The UAE Ministry of Finance has issued Ministerial Decision No. 24 of 2026, setting out the detailed implementation rules for the country’s first Research and Development (R&D) Tax Credit regime under the Corporate Tax framework.

Effective for tax periods beginning on or after January 1, 2026, the regime introduces a tiered credit structure of 15 per cent, 35 per cent and 50 per cent, linked to both qualifying R&D expenditure and the number of R&D staff employed. The maximum qualifying expenditure is capped at Dh5 million per entity or Tax Group per year.

“The R&D Tax Credit is a landmark development, but it is not a simple year-end adjustment. The dual-threshold design means this is as much a workforce planning exercise as a tax planning one. Businesses need to understand that pre-approval from the Council is mandatory before any credit can be claimed — this is a precondition, not an administrative formality,” said Nimish Goel, Leader Middle East, Dhruva, a Ryan LLC Affiliate.

Khaleej Times spoke to the veteran tax expert to understand how the new regime works.

What are the key features of the UAE’s new tiered R&D Tax Credit structure introduced under Ministerial Decision No. 24 of 2026?

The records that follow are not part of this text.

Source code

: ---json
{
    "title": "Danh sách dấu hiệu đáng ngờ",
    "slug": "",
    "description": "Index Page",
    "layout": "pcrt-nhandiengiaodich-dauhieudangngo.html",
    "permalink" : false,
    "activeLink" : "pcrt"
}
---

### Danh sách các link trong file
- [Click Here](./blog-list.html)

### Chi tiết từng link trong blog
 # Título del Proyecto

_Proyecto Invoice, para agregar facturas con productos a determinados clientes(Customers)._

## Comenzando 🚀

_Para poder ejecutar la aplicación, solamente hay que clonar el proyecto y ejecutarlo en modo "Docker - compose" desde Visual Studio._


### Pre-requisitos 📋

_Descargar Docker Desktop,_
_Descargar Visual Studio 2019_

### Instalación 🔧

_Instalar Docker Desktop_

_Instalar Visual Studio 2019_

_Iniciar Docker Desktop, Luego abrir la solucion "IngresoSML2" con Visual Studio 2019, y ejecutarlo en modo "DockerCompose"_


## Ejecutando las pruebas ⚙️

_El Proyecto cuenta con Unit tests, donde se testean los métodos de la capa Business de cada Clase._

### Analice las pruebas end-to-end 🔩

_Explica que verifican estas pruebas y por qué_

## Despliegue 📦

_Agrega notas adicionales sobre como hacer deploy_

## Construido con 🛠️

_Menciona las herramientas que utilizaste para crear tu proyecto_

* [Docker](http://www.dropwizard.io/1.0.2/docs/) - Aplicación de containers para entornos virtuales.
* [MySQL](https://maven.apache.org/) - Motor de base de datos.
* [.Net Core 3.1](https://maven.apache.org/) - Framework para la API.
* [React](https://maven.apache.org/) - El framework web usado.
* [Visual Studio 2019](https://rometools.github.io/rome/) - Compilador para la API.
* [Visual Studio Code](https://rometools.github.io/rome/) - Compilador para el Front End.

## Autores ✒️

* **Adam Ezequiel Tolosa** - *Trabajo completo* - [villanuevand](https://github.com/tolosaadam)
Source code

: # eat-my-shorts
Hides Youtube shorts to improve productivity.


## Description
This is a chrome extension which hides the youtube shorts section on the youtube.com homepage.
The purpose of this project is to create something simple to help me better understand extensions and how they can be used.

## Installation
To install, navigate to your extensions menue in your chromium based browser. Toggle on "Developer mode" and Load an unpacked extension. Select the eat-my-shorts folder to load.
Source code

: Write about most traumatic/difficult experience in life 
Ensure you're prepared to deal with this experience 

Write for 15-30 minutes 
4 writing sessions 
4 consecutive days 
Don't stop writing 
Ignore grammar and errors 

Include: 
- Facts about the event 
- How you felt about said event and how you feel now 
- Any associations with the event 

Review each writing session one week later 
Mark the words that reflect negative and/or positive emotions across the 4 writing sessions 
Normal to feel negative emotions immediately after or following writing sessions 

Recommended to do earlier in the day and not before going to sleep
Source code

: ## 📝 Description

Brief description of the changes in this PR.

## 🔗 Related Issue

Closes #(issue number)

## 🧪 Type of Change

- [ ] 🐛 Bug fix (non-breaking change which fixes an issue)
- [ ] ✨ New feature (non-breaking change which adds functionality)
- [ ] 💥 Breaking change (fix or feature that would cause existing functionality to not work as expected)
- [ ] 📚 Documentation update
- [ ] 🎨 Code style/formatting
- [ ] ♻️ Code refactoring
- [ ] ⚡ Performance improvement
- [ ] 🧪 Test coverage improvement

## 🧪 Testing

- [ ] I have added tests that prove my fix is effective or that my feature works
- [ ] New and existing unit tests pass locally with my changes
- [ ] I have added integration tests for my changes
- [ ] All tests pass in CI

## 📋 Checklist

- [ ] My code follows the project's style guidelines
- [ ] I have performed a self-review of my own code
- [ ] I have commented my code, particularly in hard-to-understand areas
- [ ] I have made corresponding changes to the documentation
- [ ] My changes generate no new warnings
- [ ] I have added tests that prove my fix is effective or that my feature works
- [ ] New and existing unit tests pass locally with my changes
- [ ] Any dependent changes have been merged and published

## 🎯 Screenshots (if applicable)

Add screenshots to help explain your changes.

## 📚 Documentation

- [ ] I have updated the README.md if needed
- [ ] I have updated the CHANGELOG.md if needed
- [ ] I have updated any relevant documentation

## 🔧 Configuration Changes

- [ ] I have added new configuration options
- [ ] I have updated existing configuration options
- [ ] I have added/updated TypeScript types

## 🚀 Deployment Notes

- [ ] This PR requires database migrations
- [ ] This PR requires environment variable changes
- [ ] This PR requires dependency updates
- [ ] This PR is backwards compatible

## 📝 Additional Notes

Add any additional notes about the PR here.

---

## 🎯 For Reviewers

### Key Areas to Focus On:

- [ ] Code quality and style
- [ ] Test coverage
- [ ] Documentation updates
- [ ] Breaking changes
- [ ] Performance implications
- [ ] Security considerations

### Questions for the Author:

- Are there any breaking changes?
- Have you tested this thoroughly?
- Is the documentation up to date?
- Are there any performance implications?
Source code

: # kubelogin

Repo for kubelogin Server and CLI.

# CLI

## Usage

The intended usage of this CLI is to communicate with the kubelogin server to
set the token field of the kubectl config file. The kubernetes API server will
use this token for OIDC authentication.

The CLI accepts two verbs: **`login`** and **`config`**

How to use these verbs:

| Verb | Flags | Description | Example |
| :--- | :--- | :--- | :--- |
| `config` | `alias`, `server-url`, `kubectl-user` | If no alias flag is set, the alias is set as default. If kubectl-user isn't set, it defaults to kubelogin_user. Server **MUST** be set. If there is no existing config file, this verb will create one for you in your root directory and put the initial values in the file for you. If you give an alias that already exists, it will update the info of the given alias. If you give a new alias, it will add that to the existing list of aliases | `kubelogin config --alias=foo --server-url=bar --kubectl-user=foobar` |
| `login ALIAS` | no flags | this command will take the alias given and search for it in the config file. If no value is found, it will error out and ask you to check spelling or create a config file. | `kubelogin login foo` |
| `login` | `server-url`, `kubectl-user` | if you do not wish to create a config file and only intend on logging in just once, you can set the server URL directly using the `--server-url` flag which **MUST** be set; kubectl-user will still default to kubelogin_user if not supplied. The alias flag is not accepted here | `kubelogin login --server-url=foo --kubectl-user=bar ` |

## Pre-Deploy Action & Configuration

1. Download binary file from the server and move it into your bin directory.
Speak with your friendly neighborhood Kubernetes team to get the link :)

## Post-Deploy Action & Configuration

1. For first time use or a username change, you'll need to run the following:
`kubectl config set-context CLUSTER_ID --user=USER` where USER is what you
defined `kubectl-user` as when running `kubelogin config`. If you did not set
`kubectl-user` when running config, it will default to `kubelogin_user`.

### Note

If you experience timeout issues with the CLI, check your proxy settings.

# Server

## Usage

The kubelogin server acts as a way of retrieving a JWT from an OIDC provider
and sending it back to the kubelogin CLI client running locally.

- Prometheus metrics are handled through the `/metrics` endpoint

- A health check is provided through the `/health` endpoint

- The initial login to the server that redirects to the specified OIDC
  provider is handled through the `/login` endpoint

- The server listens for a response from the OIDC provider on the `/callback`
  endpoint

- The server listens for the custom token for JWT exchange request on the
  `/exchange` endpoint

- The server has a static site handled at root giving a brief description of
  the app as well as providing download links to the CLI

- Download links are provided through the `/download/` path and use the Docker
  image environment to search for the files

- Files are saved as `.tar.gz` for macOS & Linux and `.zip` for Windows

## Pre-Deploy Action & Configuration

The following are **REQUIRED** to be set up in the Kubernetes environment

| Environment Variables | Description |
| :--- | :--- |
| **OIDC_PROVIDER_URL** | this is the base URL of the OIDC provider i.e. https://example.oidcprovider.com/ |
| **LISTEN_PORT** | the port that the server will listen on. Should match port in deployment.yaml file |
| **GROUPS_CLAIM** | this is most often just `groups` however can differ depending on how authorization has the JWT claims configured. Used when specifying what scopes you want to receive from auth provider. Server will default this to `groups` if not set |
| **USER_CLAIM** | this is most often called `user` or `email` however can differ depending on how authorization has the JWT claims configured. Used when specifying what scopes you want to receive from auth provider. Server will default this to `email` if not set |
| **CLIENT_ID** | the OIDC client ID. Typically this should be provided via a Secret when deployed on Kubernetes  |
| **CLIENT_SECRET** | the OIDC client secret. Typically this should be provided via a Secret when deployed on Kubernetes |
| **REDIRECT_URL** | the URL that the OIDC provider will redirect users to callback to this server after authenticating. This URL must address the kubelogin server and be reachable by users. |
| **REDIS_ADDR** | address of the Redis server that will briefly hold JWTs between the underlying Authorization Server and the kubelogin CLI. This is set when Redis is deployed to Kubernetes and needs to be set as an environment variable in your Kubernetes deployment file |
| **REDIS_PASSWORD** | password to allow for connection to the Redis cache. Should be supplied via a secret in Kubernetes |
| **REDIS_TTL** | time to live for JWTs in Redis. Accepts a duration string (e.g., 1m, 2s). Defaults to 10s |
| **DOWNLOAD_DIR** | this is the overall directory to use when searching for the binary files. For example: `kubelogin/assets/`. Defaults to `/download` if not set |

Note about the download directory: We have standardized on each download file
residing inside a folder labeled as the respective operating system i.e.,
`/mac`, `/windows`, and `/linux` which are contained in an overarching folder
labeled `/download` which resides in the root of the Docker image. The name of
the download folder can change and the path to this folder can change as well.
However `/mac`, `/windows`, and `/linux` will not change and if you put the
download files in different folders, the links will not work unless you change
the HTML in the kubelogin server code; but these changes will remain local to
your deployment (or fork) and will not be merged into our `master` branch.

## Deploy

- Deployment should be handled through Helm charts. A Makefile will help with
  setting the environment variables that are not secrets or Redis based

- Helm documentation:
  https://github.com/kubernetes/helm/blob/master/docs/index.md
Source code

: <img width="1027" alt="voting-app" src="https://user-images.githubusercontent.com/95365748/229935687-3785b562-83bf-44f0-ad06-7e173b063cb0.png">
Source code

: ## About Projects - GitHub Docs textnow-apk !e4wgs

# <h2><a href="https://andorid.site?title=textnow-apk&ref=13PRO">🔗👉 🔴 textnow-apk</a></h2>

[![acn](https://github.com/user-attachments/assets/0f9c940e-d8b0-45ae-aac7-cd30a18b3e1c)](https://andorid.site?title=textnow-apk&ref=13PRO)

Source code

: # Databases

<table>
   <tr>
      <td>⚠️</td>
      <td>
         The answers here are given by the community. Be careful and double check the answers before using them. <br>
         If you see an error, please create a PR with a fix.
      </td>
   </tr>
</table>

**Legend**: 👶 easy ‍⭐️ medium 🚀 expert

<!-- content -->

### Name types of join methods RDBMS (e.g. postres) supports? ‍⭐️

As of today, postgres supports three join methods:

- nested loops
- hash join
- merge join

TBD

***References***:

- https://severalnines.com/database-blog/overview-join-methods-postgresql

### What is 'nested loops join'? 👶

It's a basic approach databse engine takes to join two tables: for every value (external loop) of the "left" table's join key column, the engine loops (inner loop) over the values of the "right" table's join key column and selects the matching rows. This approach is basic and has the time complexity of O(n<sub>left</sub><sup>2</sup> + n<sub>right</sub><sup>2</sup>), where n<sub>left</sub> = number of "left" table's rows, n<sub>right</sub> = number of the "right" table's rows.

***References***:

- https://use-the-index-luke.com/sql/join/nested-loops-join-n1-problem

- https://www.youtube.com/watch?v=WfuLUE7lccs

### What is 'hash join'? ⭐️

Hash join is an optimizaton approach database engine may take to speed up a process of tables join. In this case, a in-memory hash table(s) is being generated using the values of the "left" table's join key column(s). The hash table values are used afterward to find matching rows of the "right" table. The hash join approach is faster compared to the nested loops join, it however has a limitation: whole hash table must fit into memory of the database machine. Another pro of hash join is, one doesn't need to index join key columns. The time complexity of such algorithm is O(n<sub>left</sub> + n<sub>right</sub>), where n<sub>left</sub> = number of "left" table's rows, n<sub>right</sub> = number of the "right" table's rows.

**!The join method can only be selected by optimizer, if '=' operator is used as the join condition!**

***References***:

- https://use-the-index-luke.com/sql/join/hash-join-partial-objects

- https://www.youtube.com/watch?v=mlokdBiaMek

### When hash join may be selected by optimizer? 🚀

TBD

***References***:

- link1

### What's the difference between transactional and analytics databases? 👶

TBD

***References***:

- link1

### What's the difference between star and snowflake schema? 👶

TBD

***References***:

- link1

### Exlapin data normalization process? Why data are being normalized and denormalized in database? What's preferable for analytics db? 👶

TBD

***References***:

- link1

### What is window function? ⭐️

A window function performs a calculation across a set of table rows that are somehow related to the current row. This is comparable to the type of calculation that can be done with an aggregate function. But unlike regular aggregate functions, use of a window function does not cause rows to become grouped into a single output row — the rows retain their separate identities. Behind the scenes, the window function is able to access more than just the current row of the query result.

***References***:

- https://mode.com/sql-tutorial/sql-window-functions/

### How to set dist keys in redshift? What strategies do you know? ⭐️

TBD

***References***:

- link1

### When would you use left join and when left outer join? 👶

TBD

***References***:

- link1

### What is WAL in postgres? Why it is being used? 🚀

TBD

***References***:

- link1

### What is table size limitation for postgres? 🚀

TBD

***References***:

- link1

For the first time, the UAE has embedded a progressive R&D tax credit directly into its corporate tax framework. The structure is deliberately tiered and links the rate of credit to two variables simultaneously: the amount of qualifying R&D expenditure and the size of an entity’s R&D workforce.

Under the framework, the first Dh1 million of qualifying expenditure attracts a 15 per cent credit. Expenditure between Dh1 million and Dh2 million is credited at 35 per cent, while spending from Dh2 million up to the Dh5 million annual cap attracts the maximum rate of 50 per cent. Each tier, however, is conditional on meeting minimum R&D headcount thresholds — two employees for the first tier, six for the second, and fourteen for the third.

Qualifying expenditure falls into three categories: staff costs, consumables, and subcontracting fees paid to UAE-based contractors. Staff costs benefit from a 30 per cent overhead uplift, recognising indirect employment costs. Intra-group transactions are excluded entirely, meaning groups with centralised R&D structures will need to reassess cost allocation models.

The regime is anchored to international standards. Qualifying activities must meet all five criteria under the OECD Frascati Manual — novelty, creativity, uncertainty, systematic execution, and transferability or reproducibility. Only R&D conducted within the UAE qualifies, while activities in social sciences, humanities and the arts are excluded.

Why is mandatory pre-approval from the Council critical for businesses seeking to claim the credit?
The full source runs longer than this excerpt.